# [WORK TO BE COMPLETED]
Scan the entries for lines with the word "maxTime", then copy those lines.

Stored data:
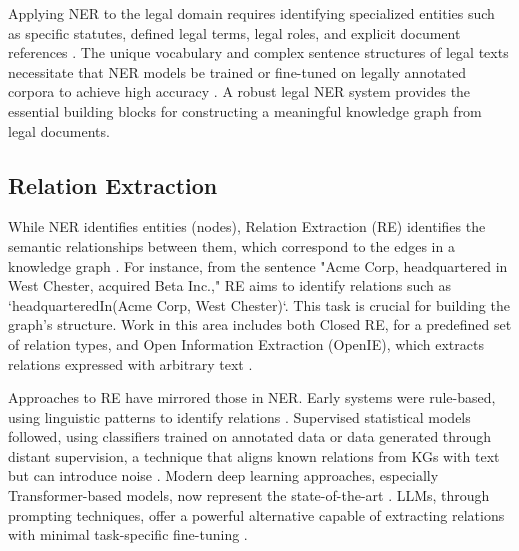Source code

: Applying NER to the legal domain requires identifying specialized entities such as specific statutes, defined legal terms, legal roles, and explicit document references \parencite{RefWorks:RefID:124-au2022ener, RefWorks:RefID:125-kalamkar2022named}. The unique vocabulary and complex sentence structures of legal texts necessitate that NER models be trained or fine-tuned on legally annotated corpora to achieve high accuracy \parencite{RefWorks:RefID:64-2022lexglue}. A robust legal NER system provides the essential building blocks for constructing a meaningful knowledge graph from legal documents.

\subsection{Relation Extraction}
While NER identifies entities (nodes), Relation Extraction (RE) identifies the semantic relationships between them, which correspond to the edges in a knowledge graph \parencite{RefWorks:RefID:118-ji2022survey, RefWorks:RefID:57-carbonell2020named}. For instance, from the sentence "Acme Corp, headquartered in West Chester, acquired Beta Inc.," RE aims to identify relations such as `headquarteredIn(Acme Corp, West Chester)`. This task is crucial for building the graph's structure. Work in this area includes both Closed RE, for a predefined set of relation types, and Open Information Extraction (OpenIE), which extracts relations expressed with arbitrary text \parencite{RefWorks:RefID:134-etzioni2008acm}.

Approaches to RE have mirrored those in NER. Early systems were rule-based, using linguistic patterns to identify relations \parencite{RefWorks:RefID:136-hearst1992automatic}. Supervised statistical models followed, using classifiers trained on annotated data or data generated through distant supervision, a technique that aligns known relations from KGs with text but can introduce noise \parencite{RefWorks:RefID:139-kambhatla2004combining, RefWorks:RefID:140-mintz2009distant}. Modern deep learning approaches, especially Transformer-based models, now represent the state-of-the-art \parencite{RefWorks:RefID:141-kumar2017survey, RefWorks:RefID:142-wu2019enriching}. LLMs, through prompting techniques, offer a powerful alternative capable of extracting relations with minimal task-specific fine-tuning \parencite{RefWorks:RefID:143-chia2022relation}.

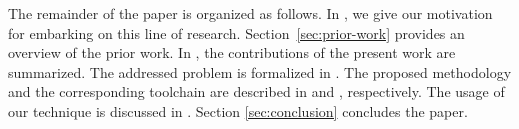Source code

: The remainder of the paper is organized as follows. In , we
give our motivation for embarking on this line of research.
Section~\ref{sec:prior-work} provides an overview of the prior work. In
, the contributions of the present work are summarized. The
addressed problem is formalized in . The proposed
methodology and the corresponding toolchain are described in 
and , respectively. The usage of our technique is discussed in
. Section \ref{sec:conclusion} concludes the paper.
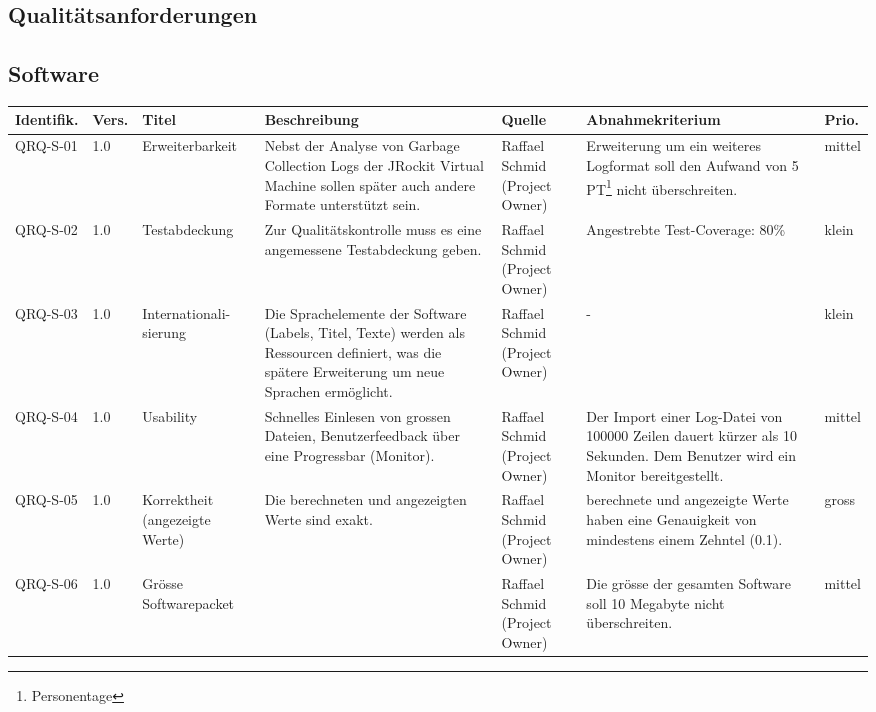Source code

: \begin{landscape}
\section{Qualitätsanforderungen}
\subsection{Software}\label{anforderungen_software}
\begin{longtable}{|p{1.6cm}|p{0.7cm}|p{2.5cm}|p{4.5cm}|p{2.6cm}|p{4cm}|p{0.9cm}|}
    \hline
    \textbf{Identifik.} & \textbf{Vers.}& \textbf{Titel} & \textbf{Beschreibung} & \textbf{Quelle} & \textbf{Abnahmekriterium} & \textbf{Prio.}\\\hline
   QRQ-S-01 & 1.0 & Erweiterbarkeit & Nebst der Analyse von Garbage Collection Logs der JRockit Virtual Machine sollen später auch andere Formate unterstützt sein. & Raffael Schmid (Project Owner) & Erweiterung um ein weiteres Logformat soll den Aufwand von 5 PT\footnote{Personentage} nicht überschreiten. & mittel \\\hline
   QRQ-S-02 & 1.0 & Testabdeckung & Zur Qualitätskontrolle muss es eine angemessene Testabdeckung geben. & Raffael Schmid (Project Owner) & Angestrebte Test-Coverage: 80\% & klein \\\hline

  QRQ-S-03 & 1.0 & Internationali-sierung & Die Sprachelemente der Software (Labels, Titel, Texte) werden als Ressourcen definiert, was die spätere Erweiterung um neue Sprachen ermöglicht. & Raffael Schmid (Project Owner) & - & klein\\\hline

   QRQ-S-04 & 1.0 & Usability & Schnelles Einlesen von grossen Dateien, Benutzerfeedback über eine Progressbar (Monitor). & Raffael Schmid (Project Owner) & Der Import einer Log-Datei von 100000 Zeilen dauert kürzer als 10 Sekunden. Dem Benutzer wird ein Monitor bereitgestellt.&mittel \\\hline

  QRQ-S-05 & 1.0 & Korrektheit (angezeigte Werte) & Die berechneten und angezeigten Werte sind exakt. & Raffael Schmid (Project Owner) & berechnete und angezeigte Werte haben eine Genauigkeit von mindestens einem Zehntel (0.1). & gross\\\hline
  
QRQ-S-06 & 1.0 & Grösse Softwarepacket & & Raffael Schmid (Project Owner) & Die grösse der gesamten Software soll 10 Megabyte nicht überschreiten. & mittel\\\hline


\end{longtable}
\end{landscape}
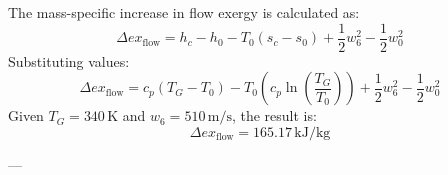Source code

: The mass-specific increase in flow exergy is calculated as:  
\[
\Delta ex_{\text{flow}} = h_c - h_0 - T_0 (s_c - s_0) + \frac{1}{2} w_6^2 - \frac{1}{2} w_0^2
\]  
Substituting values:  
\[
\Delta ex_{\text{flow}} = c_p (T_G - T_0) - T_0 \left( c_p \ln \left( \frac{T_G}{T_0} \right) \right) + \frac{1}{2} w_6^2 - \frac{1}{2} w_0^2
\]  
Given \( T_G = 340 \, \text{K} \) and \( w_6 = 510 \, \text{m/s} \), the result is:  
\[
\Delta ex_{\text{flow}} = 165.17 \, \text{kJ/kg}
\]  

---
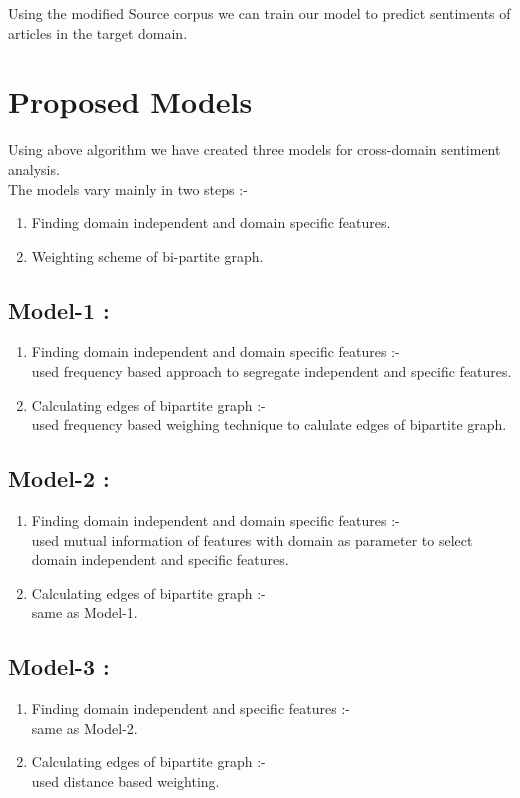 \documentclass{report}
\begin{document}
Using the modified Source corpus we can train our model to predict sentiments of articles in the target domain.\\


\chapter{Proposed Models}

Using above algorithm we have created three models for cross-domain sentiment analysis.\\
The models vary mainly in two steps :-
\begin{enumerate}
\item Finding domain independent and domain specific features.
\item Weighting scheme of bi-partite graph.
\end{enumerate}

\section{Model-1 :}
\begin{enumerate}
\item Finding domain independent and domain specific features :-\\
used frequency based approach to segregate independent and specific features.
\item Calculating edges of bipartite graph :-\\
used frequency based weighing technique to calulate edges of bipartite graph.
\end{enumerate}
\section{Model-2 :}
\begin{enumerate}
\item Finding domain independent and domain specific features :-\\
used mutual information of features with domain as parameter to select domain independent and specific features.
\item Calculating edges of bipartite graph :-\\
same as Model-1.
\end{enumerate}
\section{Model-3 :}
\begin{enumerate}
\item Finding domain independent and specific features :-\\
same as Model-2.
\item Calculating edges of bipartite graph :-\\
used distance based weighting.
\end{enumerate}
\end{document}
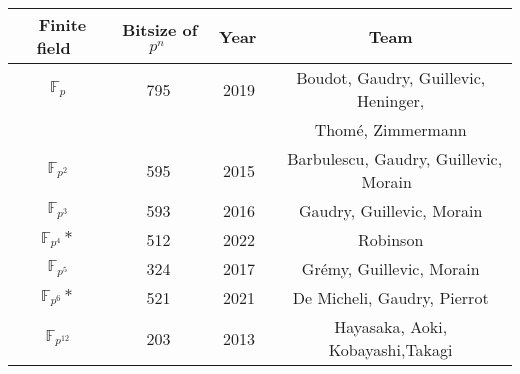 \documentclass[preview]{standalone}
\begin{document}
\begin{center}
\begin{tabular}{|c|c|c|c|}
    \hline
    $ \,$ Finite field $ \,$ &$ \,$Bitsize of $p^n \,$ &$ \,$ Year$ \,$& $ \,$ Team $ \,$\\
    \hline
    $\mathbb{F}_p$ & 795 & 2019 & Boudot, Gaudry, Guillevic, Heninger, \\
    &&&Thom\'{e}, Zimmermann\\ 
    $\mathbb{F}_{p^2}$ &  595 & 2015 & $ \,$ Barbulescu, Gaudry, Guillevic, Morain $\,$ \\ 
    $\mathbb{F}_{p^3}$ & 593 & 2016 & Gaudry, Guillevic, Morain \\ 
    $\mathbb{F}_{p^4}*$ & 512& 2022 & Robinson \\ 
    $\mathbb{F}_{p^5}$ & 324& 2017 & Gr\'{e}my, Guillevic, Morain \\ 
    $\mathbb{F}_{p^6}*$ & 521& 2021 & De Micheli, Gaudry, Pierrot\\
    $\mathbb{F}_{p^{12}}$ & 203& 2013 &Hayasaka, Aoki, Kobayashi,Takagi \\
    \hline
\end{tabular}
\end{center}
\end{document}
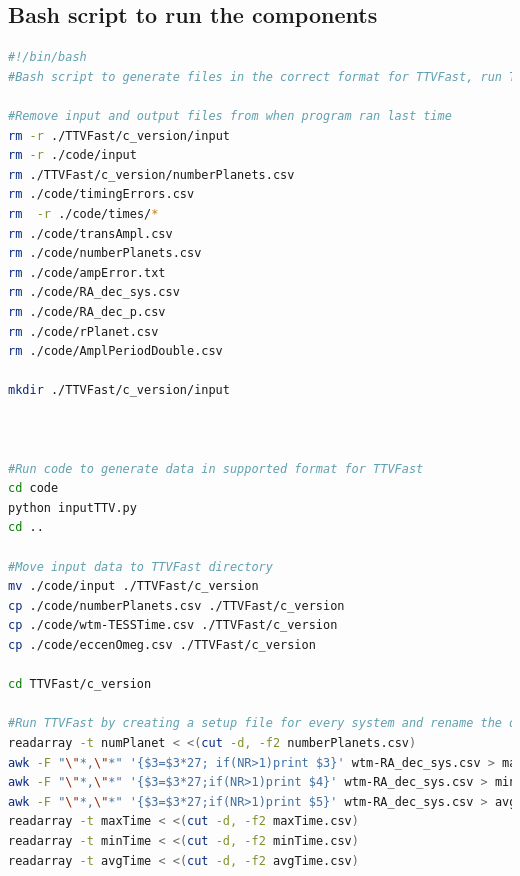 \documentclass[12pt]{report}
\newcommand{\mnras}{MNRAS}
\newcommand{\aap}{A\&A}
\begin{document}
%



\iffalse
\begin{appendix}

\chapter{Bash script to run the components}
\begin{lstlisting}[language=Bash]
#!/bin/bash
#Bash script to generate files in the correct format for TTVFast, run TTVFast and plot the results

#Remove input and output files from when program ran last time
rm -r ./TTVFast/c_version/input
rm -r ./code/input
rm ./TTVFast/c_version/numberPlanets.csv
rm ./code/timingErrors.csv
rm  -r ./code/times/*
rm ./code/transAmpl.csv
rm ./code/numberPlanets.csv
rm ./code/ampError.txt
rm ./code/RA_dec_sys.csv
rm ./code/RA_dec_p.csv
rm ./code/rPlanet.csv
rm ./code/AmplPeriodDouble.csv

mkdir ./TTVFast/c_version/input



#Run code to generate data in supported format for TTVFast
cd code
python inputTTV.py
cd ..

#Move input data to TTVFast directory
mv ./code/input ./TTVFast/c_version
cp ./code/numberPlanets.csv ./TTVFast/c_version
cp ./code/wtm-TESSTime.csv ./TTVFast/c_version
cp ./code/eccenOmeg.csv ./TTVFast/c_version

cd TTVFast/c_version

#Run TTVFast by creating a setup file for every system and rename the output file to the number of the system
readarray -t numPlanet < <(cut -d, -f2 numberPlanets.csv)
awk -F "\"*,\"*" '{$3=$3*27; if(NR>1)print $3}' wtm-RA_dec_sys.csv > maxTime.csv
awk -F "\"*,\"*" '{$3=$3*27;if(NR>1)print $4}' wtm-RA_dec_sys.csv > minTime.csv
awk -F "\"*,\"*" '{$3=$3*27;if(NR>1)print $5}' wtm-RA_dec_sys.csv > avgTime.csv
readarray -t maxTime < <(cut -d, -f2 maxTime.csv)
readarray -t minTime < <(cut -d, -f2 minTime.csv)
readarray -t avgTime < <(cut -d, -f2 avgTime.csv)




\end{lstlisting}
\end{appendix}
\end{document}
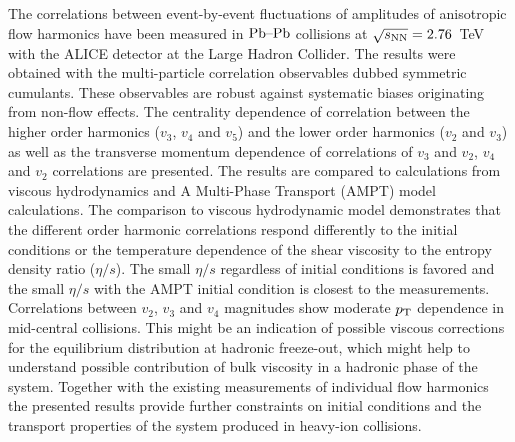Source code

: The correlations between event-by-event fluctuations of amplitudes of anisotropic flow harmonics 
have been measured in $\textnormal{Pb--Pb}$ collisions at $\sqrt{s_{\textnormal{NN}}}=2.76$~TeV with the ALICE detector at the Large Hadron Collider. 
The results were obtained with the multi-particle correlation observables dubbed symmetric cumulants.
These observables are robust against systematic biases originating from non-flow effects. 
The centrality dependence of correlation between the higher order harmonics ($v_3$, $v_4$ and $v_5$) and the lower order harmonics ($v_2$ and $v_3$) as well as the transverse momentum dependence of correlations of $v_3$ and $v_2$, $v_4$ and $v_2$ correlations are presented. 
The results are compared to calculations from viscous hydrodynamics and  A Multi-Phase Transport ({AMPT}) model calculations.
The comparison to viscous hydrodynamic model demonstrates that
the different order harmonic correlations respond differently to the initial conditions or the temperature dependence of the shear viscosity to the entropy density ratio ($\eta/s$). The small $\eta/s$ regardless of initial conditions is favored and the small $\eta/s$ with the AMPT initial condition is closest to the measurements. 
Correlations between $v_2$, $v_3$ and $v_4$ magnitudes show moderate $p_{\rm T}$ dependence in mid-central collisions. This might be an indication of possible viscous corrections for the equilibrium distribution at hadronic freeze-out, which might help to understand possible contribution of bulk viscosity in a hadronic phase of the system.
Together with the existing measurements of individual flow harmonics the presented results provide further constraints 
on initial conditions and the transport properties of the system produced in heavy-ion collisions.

# [RESPONSE TO THE TASK]
awk -F "\"*,\"*" '{$3=$3*27; if(NR>1)print $3}' wtm-RA_dec_sys.csv > maxTime.csv
readarray -t maxTime < <(cut -d, -f2 maxTime.csv)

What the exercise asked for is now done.